Christologische Bedeutung der Jungfräulichkeit und Unbefleckten Empfängnis

Schon in ihrer Eigenschaft als Gottesgebärerin hat Maria auf das Haupt Christus einen entscheidenden Einfluss ausüben dürfen. Sie hat ihm jene menschliche Natur gegeben, die nach St. Thomas und nach dem Rundschreiben (Anm.: Pius XII. „Mystici corporis“) einer der sechs Gründe ist, warum Christus unser Haupt genannt werden kann.

Eine nicht geringere christologische Bedeutung hat ihre Jungfräulichkeit und ihre Unbefleckte Empfängnis. Es ist nicht so, daß diese beiden Attribute bloß Auszeichnungen Mariä wären, die ihre wegen ihrer Gottesmutterschaft verliehen wurden. Es sind vielmehr, wie es scheint, auch Eigenschaften, die sie in besonderer Weise befähigten, Mutter Christi zu sein. Ihre Jungfräulichkeit trotz Mutterschaft war schon nach St. Thomas der nächste Grund für die Unbefleckte Empfängnis Christi, weil das Fehlen eines menschlichen Vaters die Vererbung der Erbsünde auf Christus von Vaterseite ausschloss. Aber nachdem heute im Gegensatz zu damals erkannt ist, daß die Vererbung der menschlichen Natur nicht bloß durch den Vater, sondern auch durch die Mutter erfolgt, scheint die Unbefleckte Empfängnis Mariä ein ebenso wichtiger nächster Grund für die Unbefleckte Empfängnis Christi zu sein wie die Jungfräulichkeit Mariä, besonders wenn man jene Unbefleckte Empfängnis so auffaßt, daß Maria nicht bloß selbst von der Erbsünde frei, sondern auch von der verhängnisvollen Fähigkeit befreit war, sie auf andere zu übertragen.

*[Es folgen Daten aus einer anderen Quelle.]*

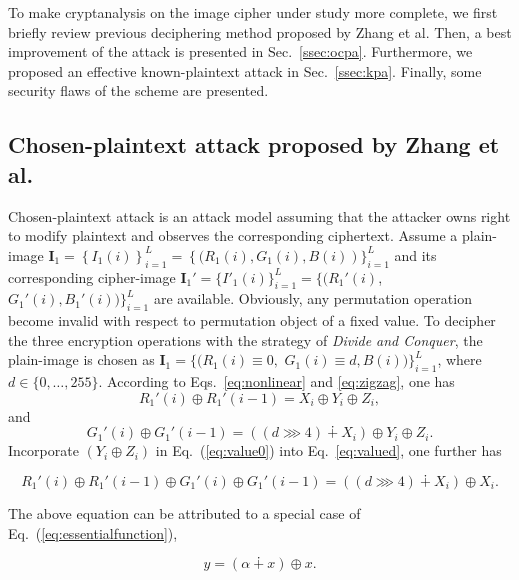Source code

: \documentclass{ws-ijbc}
\begin{document}
To make cryptanalysis on the image cipher under study more complete, we first briefly
review previous deciphering method proposed by Zhang et al. Then, a best improvement of the attack
is presented in Sec.~\ref{ssec:ocpa}. Furthermore, we proposed an effective known-plaintext attack in Sec.~\ref{ssec:kpa}.
Finally, some security flaws of the scheme are presented.

\subsection{Chosen-plaintext attack proposed by Zhang et al.}
\label{subsec:cpa:zhang}

Chosen-plaintext attack is an attack model assuming that the attacker owns right to modify
plaintext and observes the corresponding ciphertext. Assume a plain-image $\mathbf{I}_1=\left\{I_1(i)\right\}_{i=1}^{L}=\left\{(R_1(i), G_1(i), B(i)\right)\}_{i=1}^{L}$ and its corresponding cipher-image $\mathbf{I}_1'=\{I'_1(i)\}_{i=1}^{L}=\{(R_1'(i)$, $G_1'(i), B_1'(i))\}_{i=1}^{L}$ are available.
Obviously, any permutation operation become invalid with respect to permutation object of a fixed value. To decipher the three encryption operations with the strategy of
\textit{Divide and Conquer}, the plain-image is chosen as $\mathbf{I}_1=\{(R_1(i)\equiv 0,$ $G_1(i)\equiv d, B(i))\}_{i=1}^{L}$, where $d\in \{0, \ldots, 255\}$. According to Eqs.~\eqref{eq:nonlinear} and \eqref{eq:zigzag}, one has
\begin{equation}
\label{eq:value0}
R_1'(i) \oplus R_1'(i-1) = X_{i} \oplus Y_{i} \oplus Z_{i},
\end{equation}
and
\begin{equation}
\label{eq:valued}
G_1'(i) \oplus G_1'(i-1) = \left(\left(d \ggg 4\right) \dotplus X_{i}\right) \oplus Y_{i} \oplus Z_{i}.
\end{equation}
Incorporate $(Y_{i} \oplus Z_{i})$ in Eq.~(\ref{eq:value0}) into Eq.~\eqref{eq:valued}, one further has
\begin{linenomath}
\begin{equation}
\label{eq:zhangcore}
R_1'(i) \oplus R_1'(i-1) \oplus G_1'(i) \oplus G_1'(i-1)
= \left(\left(d \ggg 4\right) \dotplus X_{i}\right) \oplus X_{i}.
\end{equation}
\end{linenomath}
The above equation can be attributed to a special case of Eq.~(\ref{eq:essentialfunction}),
\begin{linenomath}
\begin{equation}
\nonumber
y = (\alpha \dotplus x) \oplus x.
\end{equation}
\end{linenomath}
\end{document}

Jedenfalls hat Christus, das Haupt, seiner Mutter auf beiderlei Weise einen inneren Einfluss auf sich eingeräumt, der mit dem Einfluss des Herzens auf das Haupt, wie es scheint, gut verglichen werden könnte. Dazu kommt nun noch der Einfluss, den sie nach seinem Willen auf Leib und Glieder der Kirche auszuüben berufen ist.

Die allgemeine Mutterschaft Mariä, die Pius XI. (1) und mit ihr Pius XII. in unserem Rundschreiben eingehend darstellen und zu deren Ehre Pius XI. ein eigenes Fest gestiftet hat, muss heute um so mehr als ein dem Herzen ähnlicher Zug betrachtet werden, als Pius XI. in seinem Ehe-Rundschreiben die Stellung der Mutter in der Familie mit der des Herzens vergleicht (2) und damit, (…) über die aristotelischen Vorstellungen des hl. Thomas wesentlich hinaus geht.
Das Prädikat Miterlöserin, das von der kirchlichen Behörde genehmigt ist (3), sichert Mariä einen gewissen Anteil an der Erlösungstat Christi, also an einer der drei Tatsachen, infolge deren die Kirche nach dem Rundschreiben als Leib Christi im institutionellen Sinne betrachtet werden muss.

Einfluss von Maria auf die Glieder des Leibes Christi

Dadurch, daß Maria allen Gliedern des Leibes Christi die vom Haupt verdienten Gnaden vermittelt oder wenigstens vermitteln kann (4), übt sie einen mächtigen inneren Einfluss auf Leib und Glieder aus. Dieser Einfluss ist einerseits dem des Hauptes Christus ähnlich, also wieder eine der sechs Tatsachen, deretwegen Christus nach dem Rundschreiben Haupt der Kirche ist, andererseits unterscheidet sich aber dieser innere Einfluss Mariä von dem Christi so, daß Maria die zugeteilten Gnaden nicht verdiente, sondern vermittelte, ein Zug, in dem sie wieder dem Herzen zu gleichen scheint, das die den Gliedern zugeführten wertvollen Stoffe nicht erzeugt, sondern vermittelt.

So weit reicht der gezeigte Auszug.